Albert no estaba seguro de poder decir lo mismo, pero, sin dejar de mirarle con cara de pocos amigos, le estrechó la mano.
– Gracias por haberme acompañado a casa, lord Greybourne, ¿está seguro de que no desea tomar un refrigerio antes de regresar?
– No, gracias. De todos modos, mandaré a buscarla a última hora de la tarde. ¿Le parece que le envíe mi carruaje? ¿Digamos a las ocho?
– De acuerdo. -Ella inclinó la cabeza haciendo una formal reverencia-. Buenas tardes.
Lord Greybourne hizo una reverencia y volvió a su carruaje. Albert se quedó en el porche, mirando el carruaje hasta que se hubo perdido de vista. Al entrar en el vestíbulo, miss Merrie estaba dándole el chal a Charlotte.
– Así que ese tipo es lord Greybourne -dijo Albert.
Meredith se dio la vuelta hacia la ruda voz de Albert, un tono que no estaba acostumbrada a oírle. Sus dedos se detuvieron en el momento de quitarse el gorro y frunció el entrecejo.
– Ese era lord Greybourne, sí.
– ¿Y ha quedado usted con él esta noche?
– Sí. Voy a reunirme con él y con su hermana, y con uno de sus colegas anticuarios, para cenar en casa de lord Greybourne.
Las cejas de Albert se arquearon todavía más.
– Yo en su lugar me andaría con cuidado con un tipo como ese, miss Merrie. Creo que se ha fijado en usted.
Un calor ascendió a sus mejillas, y Meredith deseó que ni Albert ni Charlotte se dieran cuenta de su reacción.
– Por amor del cielo, Albert, ¡qué es lo que estás diciendo! Por supuesto que no. Mi cometido es buscarle novia.

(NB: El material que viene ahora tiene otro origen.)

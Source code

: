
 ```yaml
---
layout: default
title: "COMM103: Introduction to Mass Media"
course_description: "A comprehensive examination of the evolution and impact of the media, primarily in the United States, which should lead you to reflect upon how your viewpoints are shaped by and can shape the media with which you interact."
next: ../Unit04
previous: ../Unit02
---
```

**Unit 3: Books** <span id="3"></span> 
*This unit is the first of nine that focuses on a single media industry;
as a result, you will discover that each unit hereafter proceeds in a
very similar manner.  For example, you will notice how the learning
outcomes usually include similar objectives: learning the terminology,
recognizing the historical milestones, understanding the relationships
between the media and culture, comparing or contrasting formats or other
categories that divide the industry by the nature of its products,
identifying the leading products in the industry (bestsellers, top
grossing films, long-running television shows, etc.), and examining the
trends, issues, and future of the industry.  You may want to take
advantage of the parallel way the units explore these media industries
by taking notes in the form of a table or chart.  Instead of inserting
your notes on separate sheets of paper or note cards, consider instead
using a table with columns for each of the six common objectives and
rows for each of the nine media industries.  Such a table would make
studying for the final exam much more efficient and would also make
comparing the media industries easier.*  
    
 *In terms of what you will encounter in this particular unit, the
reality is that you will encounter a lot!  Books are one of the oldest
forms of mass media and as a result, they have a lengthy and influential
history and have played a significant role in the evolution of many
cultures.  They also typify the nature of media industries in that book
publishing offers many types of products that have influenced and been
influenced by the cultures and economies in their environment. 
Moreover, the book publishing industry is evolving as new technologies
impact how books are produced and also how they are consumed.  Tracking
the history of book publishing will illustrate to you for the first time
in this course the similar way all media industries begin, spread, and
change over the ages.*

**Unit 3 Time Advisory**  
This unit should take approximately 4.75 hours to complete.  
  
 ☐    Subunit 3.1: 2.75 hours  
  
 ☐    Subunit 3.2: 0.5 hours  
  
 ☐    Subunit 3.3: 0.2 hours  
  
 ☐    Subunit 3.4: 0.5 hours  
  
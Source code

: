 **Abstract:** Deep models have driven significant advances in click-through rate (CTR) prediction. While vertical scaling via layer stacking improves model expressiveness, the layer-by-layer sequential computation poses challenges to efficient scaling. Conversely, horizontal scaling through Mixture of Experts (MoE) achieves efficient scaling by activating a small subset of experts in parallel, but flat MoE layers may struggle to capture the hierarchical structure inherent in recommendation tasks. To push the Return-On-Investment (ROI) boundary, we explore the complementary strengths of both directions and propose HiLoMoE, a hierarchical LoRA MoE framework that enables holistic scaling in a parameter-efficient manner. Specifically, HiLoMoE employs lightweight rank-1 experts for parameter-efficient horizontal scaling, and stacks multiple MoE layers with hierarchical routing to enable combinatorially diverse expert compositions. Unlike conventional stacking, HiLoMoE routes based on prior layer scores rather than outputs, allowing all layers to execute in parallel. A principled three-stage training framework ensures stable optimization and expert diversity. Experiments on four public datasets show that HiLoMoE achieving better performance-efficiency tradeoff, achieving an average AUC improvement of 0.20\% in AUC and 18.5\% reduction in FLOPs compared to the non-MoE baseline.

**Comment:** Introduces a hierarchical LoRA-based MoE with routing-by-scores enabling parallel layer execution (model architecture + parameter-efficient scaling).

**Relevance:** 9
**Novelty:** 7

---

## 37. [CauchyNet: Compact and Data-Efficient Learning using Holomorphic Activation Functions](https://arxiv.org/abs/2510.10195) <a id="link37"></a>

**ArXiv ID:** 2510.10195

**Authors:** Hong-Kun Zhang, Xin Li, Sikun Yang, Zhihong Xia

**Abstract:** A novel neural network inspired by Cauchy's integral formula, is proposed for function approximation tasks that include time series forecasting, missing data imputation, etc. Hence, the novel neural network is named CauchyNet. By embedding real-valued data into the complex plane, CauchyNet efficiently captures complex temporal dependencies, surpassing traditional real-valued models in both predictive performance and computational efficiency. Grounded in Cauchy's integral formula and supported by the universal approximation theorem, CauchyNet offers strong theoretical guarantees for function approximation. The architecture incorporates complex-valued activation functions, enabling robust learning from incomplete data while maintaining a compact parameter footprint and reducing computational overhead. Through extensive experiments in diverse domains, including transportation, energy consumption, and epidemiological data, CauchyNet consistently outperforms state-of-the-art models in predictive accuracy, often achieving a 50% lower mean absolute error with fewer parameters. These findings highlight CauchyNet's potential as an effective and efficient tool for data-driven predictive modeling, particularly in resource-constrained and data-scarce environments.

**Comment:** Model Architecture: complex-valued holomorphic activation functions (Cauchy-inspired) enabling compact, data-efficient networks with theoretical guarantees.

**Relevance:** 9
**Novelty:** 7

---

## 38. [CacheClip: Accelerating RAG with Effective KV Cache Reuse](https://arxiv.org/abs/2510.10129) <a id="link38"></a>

– Ya le había encontrado una. Pero a juzgar por cómo se la comía a usted con los ojos, creo que ya se ha olvidado de ella.
A duras penas pudo refrenarse para no echarse la mano al pecho, donde el corazón había empezado a latir con fuerza. ¿Estaría Albert en lo cierto? ¿Lord Greybourne se la comía con los ojos? Algo que se parecía sospechosamente a una sonrisa empezó a dibujarse en su boca y ella apretó los labios. ¡Por el amor del cielo, debería sentirse ofendida! Que se la coman a una con los ojos es algo completamente grosero. Lo cierto es que no debería sentirse… halagada. Ni debería experimentar esa fiebre de cálido placer. No, por supuesto. Ella estaba ofendida.
– ¿Qué quieres decir con «comerme con los ojos»?
– He visto cómo la miraba. Como si fuera usted un bombón de confitería y él tuviera el antojo de comer algo dulce.
Una nueva inesperada, inapropiada e inexplicable oleada de placer la recorrió de la cabeza a los pies. ¡Porras!, eso es lo que le pasaba por no haber descansado lo suficiente. Se hizo el firme propósito de retirarse temprano esa noche y dormir hasta tarde la mañana siguiente.